Pub Date: March 28th, 2014
ISBN: 978-1491895955
Publisher: AuthorHouseUK

Debut memoirist O’Neill went off to sea, did not look back and has a footlocker full of tales to tell.

O’Neill signed on as a cabin boy on a general purpose fishing boat in 1950 at the age of 13. For well over a half century as a merchant mariner, he worked on more than 80 different ships, from fishing boats to huge oil tankers, sailing the world and rising through the ranks. “Hither and yon” hardly covers it, as he would be ordered from a North Sea port to the Arabian Gulf, to India, to Taiwan and then to Brazil, New Orleans, Hong Kong and elsewhere, a shuttling described with a casual aplomb that may leave landlubbers agape. And the itinerary could always change since ships chase cargo.

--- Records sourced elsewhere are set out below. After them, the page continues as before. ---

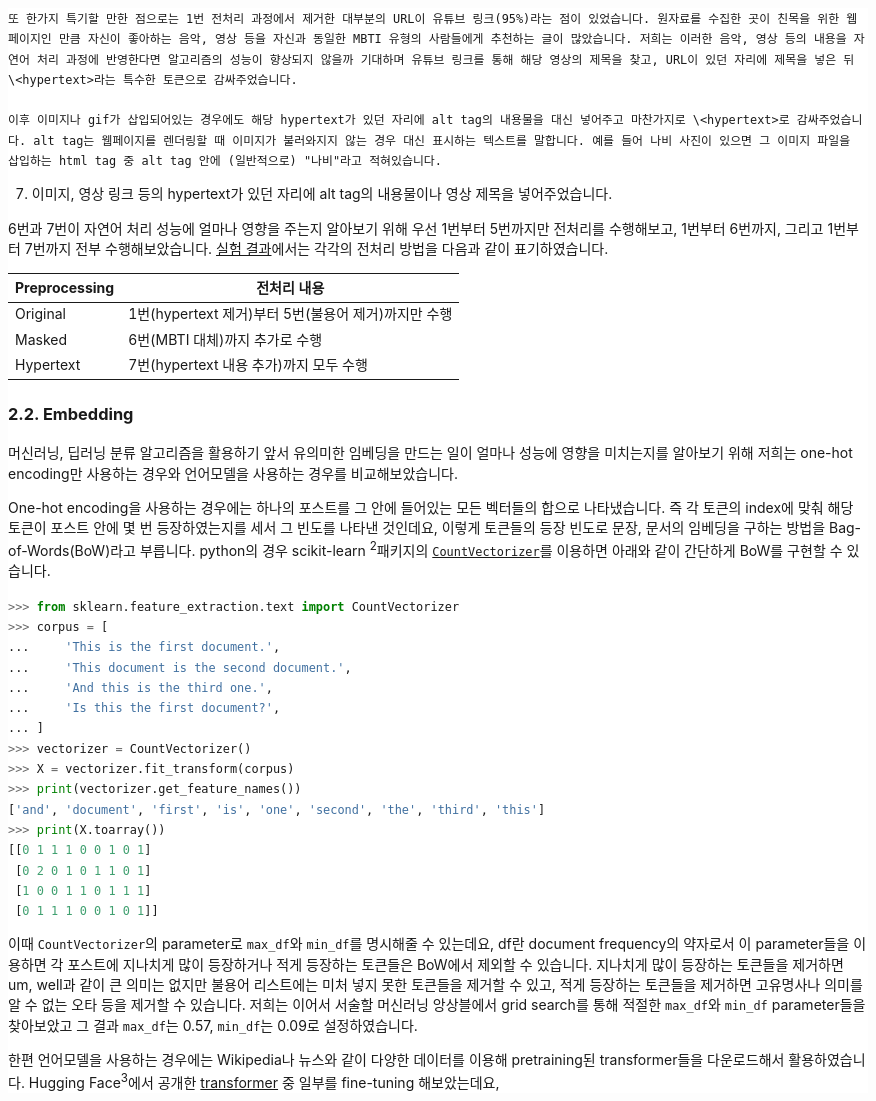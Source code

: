     또 한가지 특기할 만한 점으로는 1번 전처리 과정에서 제거한 대부분의 URL이 유튜브 링크(95%)라는 점이 있었습니다. 원자료를 수집한 곳이 친목을 위한 웹페이지인 만큼 자신이 좋아하는 음악, 영상 등을 자신과 동일한 MBTI 유형의 사람들에게 추천하는 글이 많았습니다. 저희는 이러한 음악, 영상 등의 내용을 자연어 처리 과정에 반영한다면 알고리즘의 성능이 향상되지 않을까 기대하며 유튜브 링크를 통해 해당 영상의 제목을 찾고, URL이 있던 자리에 제목을 넣은 뒤 \<hypertext>라는 특수한 토큰으로 감싸주었습니다.

    이후 이미지나 gif가 삽입되어있는 경우에도 해당 hypertext가 있던 자리에 alt tag의 내용물을 대신 넣어주고 마찬가지로 \<hypertext>로 감싸주었습니다. alt tag는 웹페이지를 렌더링할 때 이미지가 불러와지지 않는 경우 대신 표시하는 텍스트를 말합니다. 예를 들어 나비 사진이 있으면 그 이미지 파일을 삽입하는 html tag 중 alt tag 안에 (일반적으로) "나비"라고 적혀있습니다.

7. 이미지, 영상 링크 등의 hypertext가 있던 자리에 alt tag의 내용물이나 영상 제목을 넣어주었습니다.

6번과 7번이 자연어 처리 성능에 얼마나 영향을 주는지 알아보기 위해 우선 1번부터 5번까지만 전처리를 수행해보고, 1번부터 6번까지, 그리고 1번부터 7번까지 전부 수행해보았습니다. [실험 결과](#experiments)에서는 각각의 전처리 방법을 다음과 같이 표기하였습니다.

Preprocessing | 전처리 내용
-- | --
Original | 1번(hypertext 제거)부터 5번(불용어 제거)까지만 수행
Masked | 6번(MBTI 대체)까지 추가로 수행
Hypertext | 7번(hypertext 내용 추가)까지 모두 수행


### 2.2. Embedding

머신러닝, 딥러닝 분류 알고리즘을 활용하기 앞서 유의미한 임베딩을 만드는 일이 얼마나 성능에 영향을 미치는지를 알아보기 위해 저희는 one-hot encoding만 사용하는 경우와 언어모델을 사용하는 경우를 비교해보았습니다.

One-hot encoding을 사용하는 경우에는 하나의 포스트를 그 안에 들어있는 모든 벡터들의 합으로 나타냈습니다. 즉 각 토큰의 index에 맞춰 해당 토큰이 포스트 안에 몇 번 등장하였는지를 세서 그 빈도를 나타낸 것인데요, 이렇게 토큰들의 등장 빈도로 문장, 문서의 임베딩을 구하는 방법을 Bag-of-Words(BoW)라고 부릅니다. python의 경우 scikit-learn <sup>2</sup>패키지의 [`CountVectorizer`](https://scikit-learn.org/stable/modules/generated/sklearn.feature_extraction.text.CountVectorizer.html)를 이용하면 아래와 같이 간단하게 BoW를 구현할 수 있습니다.

```python
>>> from sklearn.feature_extraction.text import CountVectorizer
>>> corpus = [
...     'This is the first document.',
...     'This document is the second document.',
...     'And this is the third one.',
...     'Is this the first document?',
... ]
>>> vectorizer = CountVectorizer()
>>> X = vectorizer.fit_transform(corpus)
>>> print(vectorizer.get_feature_names())
['and', 'document', 'first', 'is', 'one', 'second', 'the', 'third', 'this']
>>> print(X.toarray())
[[0 1 1 1 0 0 1 0 1]
 [0 2 0 1 0 1 1 0 1]
 [1 0 0 1 1 0 1 1 1]
 [0 1 1 1 0 0 1 0 1]]
```

이때 `CountVectorizer`의 parameter로 `max_df`와 `min_df`를 명시해줄 수 있는데요, df란 document frequency의 약자로서 이 parameter들을 이용하면 각 포스트에 지나치게 많이 등장하거나 적게 등장하는 토큰들은 BoW에서 제외할 수 있습니다. 지나치게 많이 등장하는 토큰들을 제거하면 um, well과 같이 큰 의미는 없지만 불용어 리스트에는 미처 넣지 못한 토큰들을 제거할 수 있고, 적게 등장하는 토큰들을 제거하면 고유명사나 의미를 알 수 없는 오타 등을 제거할 수 있습니다. 저희는 이어서 서술할 머신러닝 앙상블에서 grid search를 통해 적절한 `max_df`와 `min_df` parameter들을 찾아보았고 그 결과 `max_df`는 0.57, `min_df`는 0.09로 설정하였습니다.

한편 언어모델을 사용하는 경우에는 Wikipedia나 뉴스와 같이 다양한 데이터를 이용해 pretraining된 transformer들을 다운로드해서 활용하였습니다. Hugging Face<sup>3</sup>에서 공개한 [transformer](https://huggingface.co/transformers/master/index.html) 중 일부를 fine-tuning 해보았는데요,

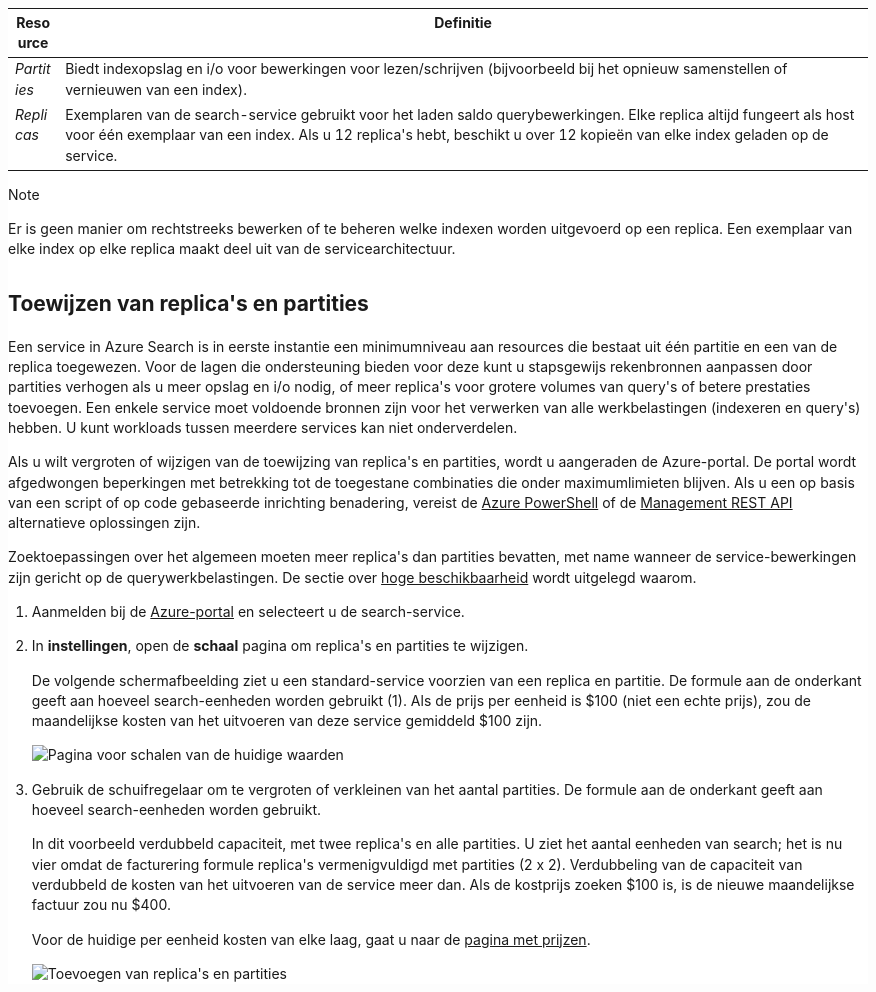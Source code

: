 | Resource | Definitie |
|----------|------------|
|*Partities* | Biedt indexopslag en i/o voor bewerkingen voor lezen/schrijven (bijvoorbeeld bij het opnieuw samenstellen of vernieuwen van een index).|
|*Replicas* | Exemplaren van de search-service gebruikt voor het laden saldo querybewerkingen. Elke replica altijd fungeert als host voor één exemplaar van een index. Als u 12 replica's hebt, beschikt u over 12 kopieën van elke index geladen op de service.|

> [!NOTE]
> Er is geen manier om rechtstreeks bewerken of te beheren welke indexen worden uitgevoerd op een replica. Een exemplaar van elke index op elke replica maakt deel uit van de servicearchitectuur.
>


## <a name="how-to-allocate-replicas-and-partitions"></a>Toewijzen van replica's en partities
Een service in Azure Search is in eerste instantie een minimumniveau aan resources die bestaat uit één partitie en een van de replica toegewezen. Voor de lagen die ondersteuning bieden voor deze kunt u stapsgewijs rekenbronnen aanpassen door partities verhogen als u meer opslag en i/o nodig, of meer replica's voor grotere volumes van query's of betere prestaties toevoegen. Een enkele service moet voldoende bronnen zijn voor het verwerken van alle werkbelastingen (indexeren en query's) hebben. U kunt workloads tussen meerdere services kan niet onderverdelen.

Als u wilt vergroten of wijzigen van de toewijzing van replica's en partities, wordt u aangeraden de Azure-portal. De portal wordt afgedwongen beperkingen met betrekking tot de toegestane combinaties die onder maximumlimieten blijven. Als u een op basis van een script of op code gebaseerde inrichting benadering, vereist de [Azure PowerShell](search-manage-powershell.md) of de [Management REST API](https://docs.microsoft.com/rest/api/searchmanagement/services) alternatieve oplossingen zijn.

Zoektoepassingen over het algemeen moeten meer replica's dan partities bevatten, met name wanneer de service-bewerkingen zijn gericht op de querywerkbelastingen. De sectie over [hoge beschikbaarheid](#HA) wordt uitgelegd waarom.

1. Aanmelden bij de [Azure-portal](https://portal.azure.com/) en selecteert u de search-service.
2. In **instellingen**, open de **schaal** pagina om replica's en partities te wijzigen. 

   De volgende schermafbeelding ziet u een standard-service voorzien van een replica en partitie. De formule aan de onderkant geeft aan hoeveel search-eenheden worden gebruikt (1). Als de prijs per eenheid is $100 (niet een echte prijs), zou de maandelijkse kosten van het uitvoeren van deze service gemiddeld $100 zijn.

   ![Pagina voor schalen van de huidige waarden](media/search-capacity-planning/1-initial-values.png "pagina voor schalen van de huidige waarden")

3. Gebruik de schuifregelaar om te vergroten of verkleinen van het aantal partities. De formule aan de onderkant geeft aan hoeveel search-eenheden worden gebruikt.

   In dit voorbeeld verdubbeld capaciteit, met twee replica's en alle partities. U ziet het aantal eenheden van search; het is nu vier omdat de facturering formule replica's vermenigvuldigd met partities (2 x 2). Verdubbeling van de capaciteit van verdubbeld de kosten van het uitvoeren van de service meer dan. Als de kostprijs zoeken $100 is, is de nieuwe maandelijkse factuur zou nu $400.

   Voor de huidige per eenheid kosten van elke laag, gaat u naar de [pagina met prijzen](https://azure.microsoft.com/pricing/details/search/).

   ![Toevoegen van replica's en partities](media/search-capacity-planning/2-add-2-each.png "replica's en partities toevoegen")
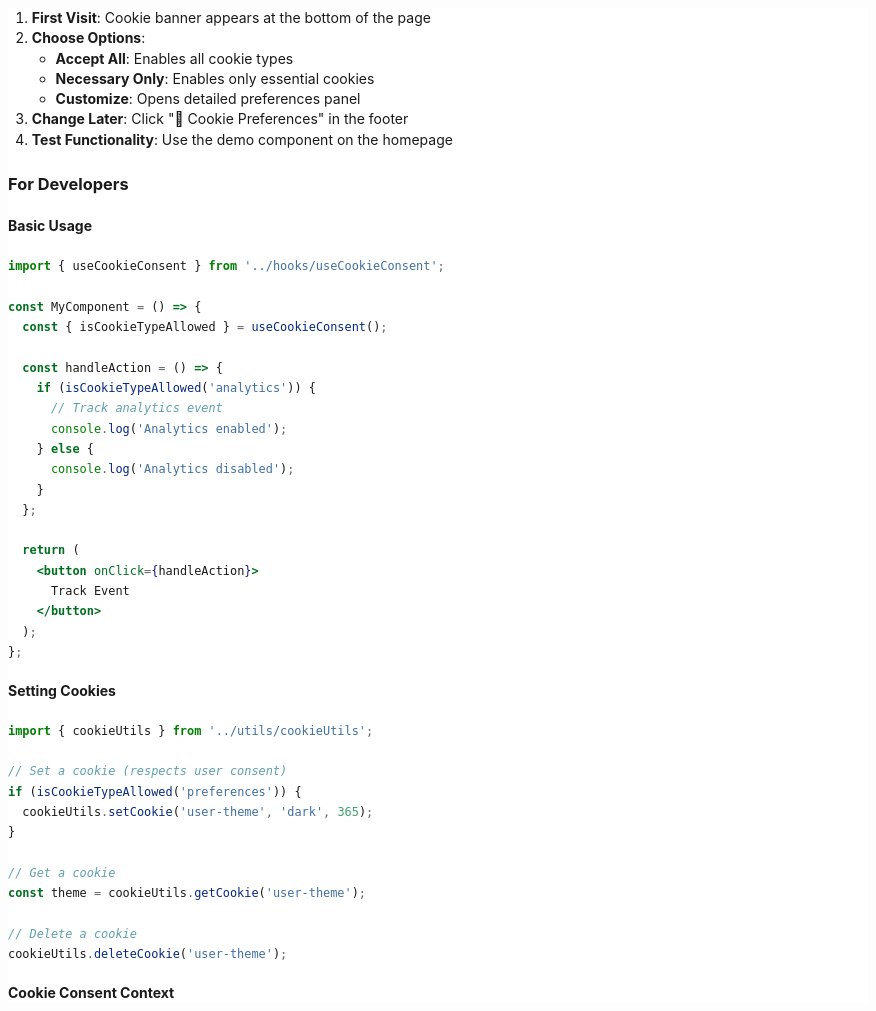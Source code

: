 1. **First Visit**: Cookie banner appears at the bottom of the page
2. **Choose Options**:
   - **Accept All**: Enables all cookie types
   - **Necessary Only**: Enables only essential cookies
   - **Customize**: Opens detailed preferences panel
3. **Change Later**: Click "🍪 Cookie Preferences" in the footer
4. **Test Functionality**: Use the demo component on the homepage

### For Developers

#### Basic Usage

```jsx
import { useCookieConsent } from '../hooks/useCookieConsent';

const MyComponent = () => {
  const { isCookieTypeAllowed } = useCookieConsent();
  
  const handleAction = () => {
    if (isCookieTypeAllowed('analytics')) {
      // Track analytics event
      console.log('Analytics enabled');
    } else {
      console.log('Analytics disabled');
    }
  };
  
  return (
    <button onClick={handleAction}>
      Track Event
    </button>
  );
};
```

#### Setting Cookies

```jsx
import { cookieUtils } from '../utils/cookieUtils';

// Set a cookie (respects user consent)
if (isCookieTypeAllowed('preferences')) {
  cookieUtils.setCookie('user-theme', 'dark', 365);
}

// Get a cookie
const theme = cookieUtils.getCookie('user-theme');

// Delete a cookie
cookieUtils.deleteCookie('user-theme');
```

#### Cookie Consent Context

He was forever changing jobs, signing on with this or that company to keep out of a rut and learn new skills. Some of the companies were good, others shady corner-cutters. Sometimes, he found himself stranded in some god-awful corner of the world when the company went under. He describes: the technique used to break a few whisky bottles as they are being loaded and let the contents leak into one’s billycan; what it was like to have jellyfish parts rain down on you, an experience much worse than poison ivy; delivering jet fuel to Saigon in a jumbo tanker during the Vietnam War, “accompanied by warships and fast armed launches while helicopters kept watch overhead”;  and a disastrous attempt, in his own sailboat, to navigate the Grand Canal from Dublin to the River Shannon. His next jaunt, he surmises, will be “a comparatively quieter trip, to the upper reaches of the Amazon.” O’Neill is a competent writer, though no stylist. Almost every chapter begins “Then I signed on with...” and all but drowns us in detail—the ship’s registry, tonnage, engines and so forth. At times, he seems to see his audience as other merchant mariners, so a glossary of unfamiliar terms (“ro-ro,” “coamings,” “fidley”) would be welcome.

An engrossing, detailed read about a working life at sea.